Problem to solve. Somewhere below are a line with "있다는 분석도 제기되었다." and a later line with "## **Microsoft의 대응과 보안 조치**". Output exactly those lines and all lines between them.

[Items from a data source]
┌────────
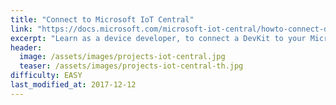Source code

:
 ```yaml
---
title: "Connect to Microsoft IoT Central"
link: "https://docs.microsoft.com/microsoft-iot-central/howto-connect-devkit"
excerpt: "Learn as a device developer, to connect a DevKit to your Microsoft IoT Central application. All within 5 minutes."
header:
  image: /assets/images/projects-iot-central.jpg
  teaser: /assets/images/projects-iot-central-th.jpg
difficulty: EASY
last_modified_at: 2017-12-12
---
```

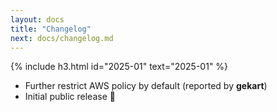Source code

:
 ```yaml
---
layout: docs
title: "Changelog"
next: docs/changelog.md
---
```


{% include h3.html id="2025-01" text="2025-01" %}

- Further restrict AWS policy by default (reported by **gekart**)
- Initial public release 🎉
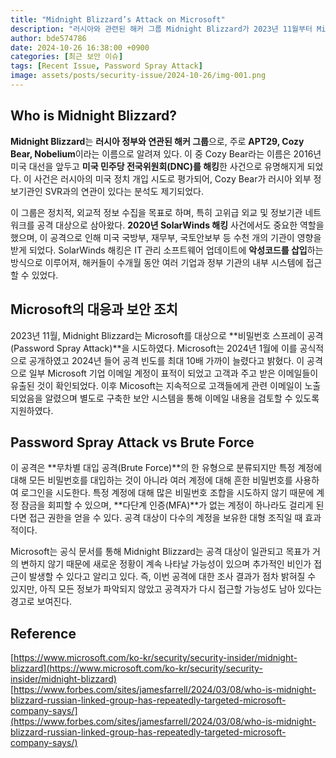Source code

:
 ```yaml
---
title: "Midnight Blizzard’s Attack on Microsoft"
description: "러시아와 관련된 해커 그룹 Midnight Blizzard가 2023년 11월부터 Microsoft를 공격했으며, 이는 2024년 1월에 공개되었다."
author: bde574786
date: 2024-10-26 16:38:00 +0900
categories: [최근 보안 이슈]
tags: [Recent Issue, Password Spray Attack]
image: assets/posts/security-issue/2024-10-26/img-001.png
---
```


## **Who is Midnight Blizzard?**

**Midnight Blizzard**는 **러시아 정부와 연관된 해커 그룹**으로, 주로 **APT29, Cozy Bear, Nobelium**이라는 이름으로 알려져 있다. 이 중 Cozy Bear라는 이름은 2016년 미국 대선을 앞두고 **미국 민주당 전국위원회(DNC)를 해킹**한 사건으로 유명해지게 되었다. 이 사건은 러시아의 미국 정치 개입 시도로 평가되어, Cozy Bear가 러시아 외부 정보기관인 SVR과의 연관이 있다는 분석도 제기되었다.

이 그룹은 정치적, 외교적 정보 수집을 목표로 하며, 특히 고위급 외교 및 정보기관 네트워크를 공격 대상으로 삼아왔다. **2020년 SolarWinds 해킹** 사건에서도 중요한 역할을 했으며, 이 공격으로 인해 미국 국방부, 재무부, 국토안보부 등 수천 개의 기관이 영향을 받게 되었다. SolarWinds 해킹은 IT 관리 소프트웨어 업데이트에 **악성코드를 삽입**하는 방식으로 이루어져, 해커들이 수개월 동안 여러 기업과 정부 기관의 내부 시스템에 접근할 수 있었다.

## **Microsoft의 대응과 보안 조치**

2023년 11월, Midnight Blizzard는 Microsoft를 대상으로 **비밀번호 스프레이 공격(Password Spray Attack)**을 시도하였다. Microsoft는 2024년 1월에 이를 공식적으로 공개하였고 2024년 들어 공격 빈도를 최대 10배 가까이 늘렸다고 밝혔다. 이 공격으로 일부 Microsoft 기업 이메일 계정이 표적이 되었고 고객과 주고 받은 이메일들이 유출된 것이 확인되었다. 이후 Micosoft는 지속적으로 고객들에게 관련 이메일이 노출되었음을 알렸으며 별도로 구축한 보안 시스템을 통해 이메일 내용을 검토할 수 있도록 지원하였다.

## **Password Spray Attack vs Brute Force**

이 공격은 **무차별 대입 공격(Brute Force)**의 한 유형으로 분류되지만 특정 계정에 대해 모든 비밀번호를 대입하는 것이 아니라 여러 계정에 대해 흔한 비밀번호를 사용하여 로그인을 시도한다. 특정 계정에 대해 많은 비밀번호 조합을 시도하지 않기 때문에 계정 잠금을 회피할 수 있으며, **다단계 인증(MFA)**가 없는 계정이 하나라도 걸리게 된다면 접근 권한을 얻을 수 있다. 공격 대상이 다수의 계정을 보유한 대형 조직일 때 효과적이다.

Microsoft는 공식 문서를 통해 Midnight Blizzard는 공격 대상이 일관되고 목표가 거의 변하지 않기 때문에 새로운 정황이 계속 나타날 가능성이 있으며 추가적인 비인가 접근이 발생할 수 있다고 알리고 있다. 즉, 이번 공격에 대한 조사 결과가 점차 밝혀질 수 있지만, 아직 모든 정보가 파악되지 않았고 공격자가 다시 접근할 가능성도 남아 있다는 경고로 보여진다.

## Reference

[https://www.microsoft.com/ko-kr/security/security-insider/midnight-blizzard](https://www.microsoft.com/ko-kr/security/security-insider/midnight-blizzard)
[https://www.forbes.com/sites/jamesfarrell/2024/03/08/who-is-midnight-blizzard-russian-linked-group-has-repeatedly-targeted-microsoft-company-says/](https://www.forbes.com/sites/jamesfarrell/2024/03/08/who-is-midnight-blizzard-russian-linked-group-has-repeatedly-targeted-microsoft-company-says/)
└────────
┌────────
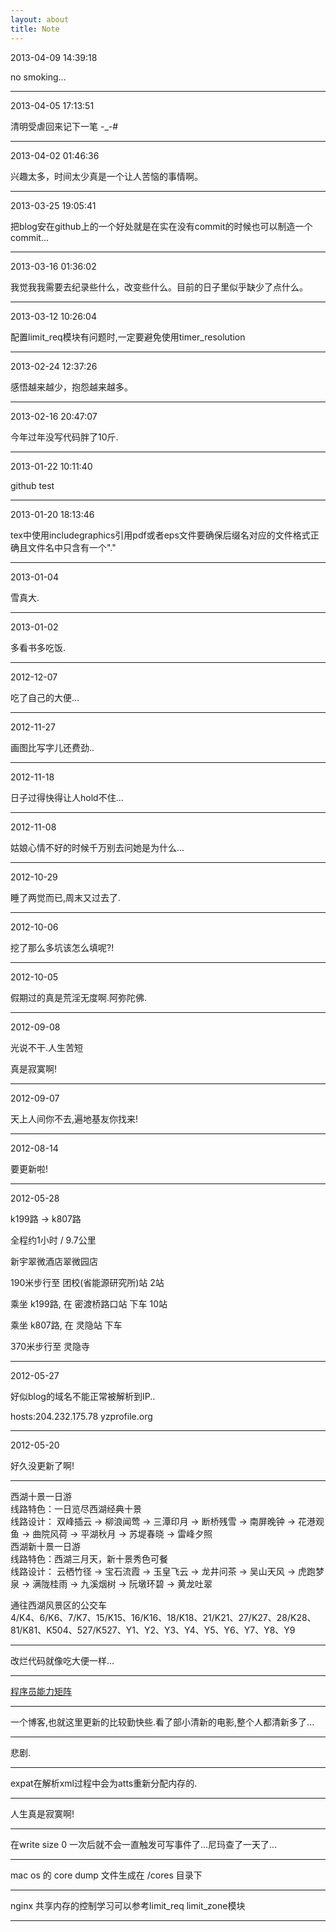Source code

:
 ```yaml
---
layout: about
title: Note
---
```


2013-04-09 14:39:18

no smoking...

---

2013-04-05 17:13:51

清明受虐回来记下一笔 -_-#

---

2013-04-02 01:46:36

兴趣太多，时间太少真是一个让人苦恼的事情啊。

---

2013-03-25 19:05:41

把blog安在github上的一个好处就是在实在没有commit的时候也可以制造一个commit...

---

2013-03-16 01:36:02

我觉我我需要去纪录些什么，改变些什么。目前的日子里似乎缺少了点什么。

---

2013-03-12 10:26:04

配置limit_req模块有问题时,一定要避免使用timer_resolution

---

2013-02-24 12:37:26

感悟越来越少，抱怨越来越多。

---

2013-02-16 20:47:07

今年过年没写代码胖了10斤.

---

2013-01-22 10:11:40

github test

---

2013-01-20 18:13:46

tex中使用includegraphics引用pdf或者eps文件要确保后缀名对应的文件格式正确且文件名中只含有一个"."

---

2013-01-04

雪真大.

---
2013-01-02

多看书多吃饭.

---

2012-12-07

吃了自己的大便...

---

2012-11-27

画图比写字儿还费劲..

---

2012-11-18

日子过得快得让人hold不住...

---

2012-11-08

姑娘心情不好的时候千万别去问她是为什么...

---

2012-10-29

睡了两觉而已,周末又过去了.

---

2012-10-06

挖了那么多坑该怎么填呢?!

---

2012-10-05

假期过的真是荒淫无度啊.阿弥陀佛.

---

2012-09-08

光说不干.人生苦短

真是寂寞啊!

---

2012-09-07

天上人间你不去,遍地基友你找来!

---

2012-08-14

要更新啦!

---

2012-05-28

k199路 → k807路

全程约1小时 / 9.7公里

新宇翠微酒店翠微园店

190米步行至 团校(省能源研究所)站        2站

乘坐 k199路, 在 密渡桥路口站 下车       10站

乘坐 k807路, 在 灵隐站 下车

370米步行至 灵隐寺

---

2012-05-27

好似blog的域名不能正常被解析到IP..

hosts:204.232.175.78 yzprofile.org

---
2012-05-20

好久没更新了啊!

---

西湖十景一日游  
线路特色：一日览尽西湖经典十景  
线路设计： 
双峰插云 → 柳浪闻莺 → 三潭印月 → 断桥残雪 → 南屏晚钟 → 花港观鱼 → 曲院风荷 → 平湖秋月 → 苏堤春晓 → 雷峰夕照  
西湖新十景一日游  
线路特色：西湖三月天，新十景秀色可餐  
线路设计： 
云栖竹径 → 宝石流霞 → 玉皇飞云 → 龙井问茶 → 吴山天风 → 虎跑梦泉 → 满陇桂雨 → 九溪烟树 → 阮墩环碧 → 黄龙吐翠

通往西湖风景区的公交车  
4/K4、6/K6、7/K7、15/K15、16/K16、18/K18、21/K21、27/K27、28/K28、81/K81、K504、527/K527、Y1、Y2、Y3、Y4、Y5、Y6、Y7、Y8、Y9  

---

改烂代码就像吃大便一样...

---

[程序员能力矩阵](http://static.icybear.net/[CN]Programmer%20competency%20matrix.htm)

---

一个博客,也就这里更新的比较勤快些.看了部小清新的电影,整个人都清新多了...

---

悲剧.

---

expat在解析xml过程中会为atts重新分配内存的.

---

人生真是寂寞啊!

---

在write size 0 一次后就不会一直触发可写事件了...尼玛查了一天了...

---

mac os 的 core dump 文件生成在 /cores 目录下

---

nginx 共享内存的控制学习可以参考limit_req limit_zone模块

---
└────────
Output for this exercise.
**Midnight Blizzard**는 **러시아 정부와 연관된 해커 그룹**으로, 주로 **APT29, Cozy Bear, Nobelium**이라는 이름으로 알려져 있다. 이 중 Cozy Bear라는 이름은 2016년 미국 대선을 앞두고 **미국 민주당 전국위원회(DNC)를 해킹**한 사건으로 유명해지게 되었다. 이 사건은 러시아의 미국 정치 개입 시도로 평가되어, Cozy Bear가 러시아 외부 정보기관인 SVR과의 연관이 있다는 분석도 제기되었다.

이 그룹은 정치적, 외교적 정보 수집을 목표로 하며, 특히 고위급 외교 및 정보기관 네트워크를 공격 대상으로 삼아왔다. **2020년 SolarWinds 해킹** 사건에서도 중요한 역할을 했으며, 이 공격으로 인해 미국 국방부, 재무부, 국토안보부 등 수천 개의 기관이 영향을 받게 되었다. SolarWinds 해킹은 IT 관리 소프트웨어 업데이트에 **악성코드를 삽입**하는 방식으로 이루어져, 해커들이 수개월 동안 여러 기업과 정부 기관의 내부 시스템에 접근할 수 있었다.

## **Microsoft의 대응과 보안 조치**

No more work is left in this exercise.